Modern requirements management systems allow to add additional attributes to parts of requirement documents. This is used to explicitly mark each element of a request document as a request or information. However, this marking must be carried out manually by system developers. Field studies have shown that this is not done consistently.
At DCAITI, we develop tools to assist developers with this manual work step. As a core component, techniques from the area of machine learning (classification / regression with neural networks / support vector machines / ..., text clustering) are used to classify natural language sentences in requirement / no requirement.
Knowledge Extraction from Requirements Specifications
Due to the enormous scope of the specifications, it is difficult for individual developers to keep track of the entire overview, to recognize certain relationships between individual requirements and to find existing requirements.
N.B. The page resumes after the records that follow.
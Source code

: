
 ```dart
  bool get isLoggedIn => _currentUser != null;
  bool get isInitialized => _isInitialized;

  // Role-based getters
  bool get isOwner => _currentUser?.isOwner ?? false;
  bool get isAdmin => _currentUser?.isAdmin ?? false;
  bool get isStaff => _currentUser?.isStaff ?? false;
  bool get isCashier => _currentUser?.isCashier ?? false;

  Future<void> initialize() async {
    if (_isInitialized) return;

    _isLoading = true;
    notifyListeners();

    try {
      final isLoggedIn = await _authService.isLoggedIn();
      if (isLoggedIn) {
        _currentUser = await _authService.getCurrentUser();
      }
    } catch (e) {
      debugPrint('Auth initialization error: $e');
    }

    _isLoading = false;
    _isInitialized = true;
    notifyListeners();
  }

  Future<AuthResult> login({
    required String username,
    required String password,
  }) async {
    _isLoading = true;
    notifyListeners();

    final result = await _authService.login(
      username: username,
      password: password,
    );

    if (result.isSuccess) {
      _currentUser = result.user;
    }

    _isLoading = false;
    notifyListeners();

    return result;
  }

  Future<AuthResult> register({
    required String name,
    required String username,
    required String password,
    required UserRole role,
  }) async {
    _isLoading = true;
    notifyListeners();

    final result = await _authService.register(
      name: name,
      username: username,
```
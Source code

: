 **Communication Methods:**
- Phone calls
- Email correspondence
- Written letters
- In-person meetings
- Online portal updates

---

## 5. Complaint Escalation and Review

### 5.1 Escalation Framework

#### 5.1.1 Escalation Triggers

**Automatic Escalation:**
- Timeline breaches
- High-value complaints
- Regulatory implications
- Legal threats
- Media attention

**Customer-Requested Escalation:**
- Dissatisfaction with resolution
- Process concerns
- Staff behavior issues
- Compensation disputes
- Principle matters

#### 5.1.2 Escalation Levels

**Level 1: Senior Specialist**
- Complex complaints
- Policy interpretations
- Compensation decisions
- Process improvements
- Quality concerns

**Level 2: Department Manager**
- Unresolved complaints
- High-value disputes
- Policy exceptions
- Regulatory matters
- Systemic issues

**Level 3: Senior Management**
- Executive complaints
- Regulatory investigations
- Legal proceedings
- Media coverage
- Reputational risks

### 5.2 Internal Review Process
Within specifications, requirements are usually broken down into chapters; the specifications themselves are also hierarchically ordered according to the systems and components. In addition, it is possible to use links to link individual requirements within a single specification or across different specifications.
Nevertheless it is, e.g. due to missing links or ignorance of existing contexts, not possible to extract the knowledge within the requirements and make it available for further queries or insights. In particular, since the requirements are often documented in natural language, they can be difficult to capture and process by computer-aided systems.
In this context, we develop tools at the chair to create a knowledge base from natural language requirements in a fully automated way. In addition to the existing structuring according to systems, components and individual specifications, this also contains the technical terms and their semantic contexts.
Using the knowledge base and appropriate search algorithms, developers can better understand knowledge in the requirements and find previously undocumented relationships.